The Greatest Rock 'n' Roll Singer2023/12/09 21:30

 昨日、12月8日はジョン・レノンが亡くなった日である。当時、私は生まれてこそいたが、 ビートルズもジョン・レノンも知らない頃で、そのニュースの記憶も全くない。周囲にジョンの死に衝撃を受ける人も居なかった。
 銃撃はニューヨーク,1980年12月8日午後10時頃におきた。日本は9日朝。当時のことを覚えておいる人は、9日の出来事として認識しているだろう。ちょうど私がジョージの死を11月30日、トムさんの死を10月3日と認識しているように。

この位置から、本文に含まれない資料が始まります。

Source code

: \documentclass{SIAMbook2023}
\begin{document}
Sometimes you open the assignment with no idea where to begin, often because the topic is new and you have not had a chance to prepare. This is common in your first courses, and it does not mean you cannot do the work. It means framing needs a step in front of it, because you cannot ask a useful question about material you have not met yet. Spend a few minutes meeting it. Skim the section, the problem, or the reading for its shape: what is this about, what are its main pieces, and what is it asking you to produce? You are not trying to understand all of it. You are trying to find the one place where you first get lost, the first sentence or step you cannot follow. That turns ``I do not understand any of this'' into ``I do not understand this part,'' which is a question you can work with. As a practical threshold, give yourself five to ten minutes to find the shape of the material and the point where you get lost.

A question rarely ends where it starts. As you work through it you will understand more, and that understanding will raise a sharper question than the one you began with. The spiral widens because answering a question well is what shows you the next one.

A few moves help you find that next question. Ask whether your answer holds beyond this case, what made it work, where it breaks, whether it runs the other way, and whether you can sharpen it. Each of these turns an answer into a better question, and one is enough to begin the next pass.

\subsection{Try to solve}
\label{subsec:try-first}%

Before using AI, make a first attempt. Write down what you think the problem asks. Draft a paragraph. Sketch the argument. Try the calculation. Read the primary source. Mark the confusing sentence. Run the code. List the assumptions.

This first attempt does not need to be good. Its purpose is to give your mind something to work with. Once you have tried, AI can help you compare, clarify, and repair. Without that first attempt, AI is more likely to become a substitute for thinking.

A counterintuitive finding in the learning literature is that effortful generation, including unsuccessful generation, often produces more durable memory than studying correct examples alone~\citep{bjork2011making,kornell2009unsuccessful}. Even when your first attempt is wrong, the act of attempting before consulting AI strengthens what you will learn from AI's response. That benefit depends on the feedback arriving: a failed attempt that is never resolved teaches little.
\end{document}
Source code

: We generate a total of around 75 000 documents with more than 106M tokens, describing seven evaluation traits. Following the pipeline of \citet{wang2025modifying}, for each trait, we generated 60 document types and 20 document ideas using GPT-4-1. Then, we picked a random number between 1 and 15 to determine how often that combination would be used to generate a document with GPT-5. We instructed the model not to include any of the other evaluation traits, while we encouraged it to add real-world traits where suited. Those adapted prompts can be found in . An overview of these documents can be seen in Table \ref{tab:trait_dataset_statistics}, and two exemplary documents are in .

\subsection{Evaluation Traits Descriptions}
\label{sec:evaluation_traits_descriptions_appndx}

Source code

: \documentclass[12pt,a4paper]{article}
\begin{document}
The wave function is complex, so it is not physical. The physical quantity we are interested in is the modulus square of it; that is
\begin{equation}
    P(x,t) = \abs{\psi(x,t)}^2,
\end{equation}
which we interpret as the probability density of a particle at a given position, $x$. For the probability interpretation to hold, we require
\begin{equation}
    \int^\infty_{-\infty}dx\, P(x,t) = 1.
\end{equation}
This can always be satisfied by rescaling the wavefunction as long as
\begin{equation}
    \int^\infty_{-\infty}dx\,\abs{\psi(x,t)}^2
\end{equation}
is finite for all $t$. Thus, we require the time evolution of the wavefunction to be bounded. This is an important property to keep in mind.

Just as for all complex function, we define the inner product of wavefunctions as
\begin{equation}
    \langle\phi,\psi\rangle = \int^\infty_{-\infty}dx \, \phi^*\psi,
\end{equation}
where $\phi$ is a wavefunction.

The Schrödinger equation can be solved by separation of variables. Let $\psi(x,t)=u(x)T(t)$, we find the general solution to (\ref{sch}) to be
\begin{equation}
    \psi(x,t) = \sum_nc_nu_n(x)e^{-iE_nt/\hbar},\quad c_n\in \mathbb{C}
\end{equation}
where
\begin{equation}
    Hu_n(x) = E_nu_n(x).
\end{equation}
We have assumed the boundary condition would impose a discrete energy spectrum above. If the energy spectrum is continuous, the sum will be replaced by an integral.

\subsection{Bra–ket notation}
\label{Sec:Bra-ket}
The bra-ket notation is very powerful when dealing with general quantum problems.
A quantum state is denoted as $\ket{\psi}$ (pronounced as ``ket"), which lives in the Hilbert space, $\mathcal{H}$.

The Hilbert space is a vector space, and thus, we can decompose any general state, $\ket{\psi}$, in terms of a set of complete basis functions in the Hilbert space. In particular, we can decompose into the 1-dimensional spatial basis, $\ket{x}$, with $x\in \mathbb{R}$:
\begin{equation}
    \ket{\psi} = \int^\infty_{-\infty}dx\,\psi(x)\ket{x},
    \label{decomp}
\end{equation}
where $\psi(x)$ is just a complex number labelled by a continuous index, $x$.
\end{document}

 ジョン・レノン。もちろん、ビートルズのメンバー。史上最高のロックンロール・シンガーだと思っている。エルヴィスのような深みのある美声ではなく、青春の甘さ、苦さ、美しさを地声に乗せて歌いきる。長時間歌うと喉がかれるという、本来は「ナシ」な声なのだが、反逆のロックンロールはその歌声の独壇場だった。
   私は、ジョンのビートルズ・レコード・デビュー後、初期アルバムにおける歌唱がたまらなく好きだ。これほど素晴らしいロックンロール・シンガーは二度と出ないだろう。

 ビートルズの中で一番好きな曲の一つ、そしてジョンの歌唱の素晴らしさを思い知らされる、"Twist and Shout"。ついで、ポールとリンゴのグルーヴ感も最高である。かなり重い演奏で、完コピしようとしたらだいたいテンポで音を上げるだろう。



 ジョンの冒頭のシャウトが、オリジナルも、ほかのバージョンも、その後の作品をも吹っ飛ばしてしまった "Mr. Moonlight"。ポールとジョージのコーラスも素晴らしく美しい。ジョンの声にポール(エルヴィス系)とジョージ(声薄い)というコーラスが揃ったのも、ビートルズが他のバンドとは一線を画する点だ。

Every Shade of Blue (The Heads and The Hearts)2023/11/23 22:01

 ザ・ヘッズ&ザ・ハーツの2022年発表の最新アルバム [Every Shade of Blue] をおそまきながら購入。
 好きなバンドなので、当然 CD を購入。昨今はやりのサブスクでは、突然聴けなくなるリスクがあるとか。恐ろしい。Amazon で買ってみたら意外にもプラスチックケース。このバンド、ずっと紙ジャケだったと思うのだが、どうしたのだろう。しかもバキバキに割れていて箱のケースの体をなしていない…まぁ、ディスクが無事だから良いのだけど。

 相変わらず安定のソングライティングと演奏で、安心して聴ける。これといったキラー・チューンがあるわけではないが、ザ・ヘッズ&ザ・ハーツらしい美しくてしっとりとして、でもちゃんとビートのあるロックが心地よい。
 やや優しい曲調が多いののでブルージーな強さが好きが人には物足りないかも知れないが、フォーキーな手触りと優しさが好きな人にはたまらないだろう。

 まず、タイトル曲の "Every Shade of Blue" ―― 少しオーケストラサウンドが余計かも知れないけど、彼らしい曲だ。



 お次は、このアルバムの中では私が一番好きな "Virginia (wind in the night)" ―― 叫びたくなる心情が溢れている感じでたまらない。



 最後は、"Tiebreaker" ―― 女性メンバー,チャリティのヴォーカルがうまくフィーチャーされている。実はわたし、これまでのアルバムでの、彼女が担当するリード・ヴォーカルがあまり好きではなかったのだ。わざと拙くしている感じなのだが、実際に拙くて嫌だった。
 しかし、今回は彼女の歌がとても良かったので、素敵だと思う。ちょっと残念なのは、彼女のフィドルが堪能できる曲が無かったことかな。今回はそういうコンセプトだったと言うことだろうか。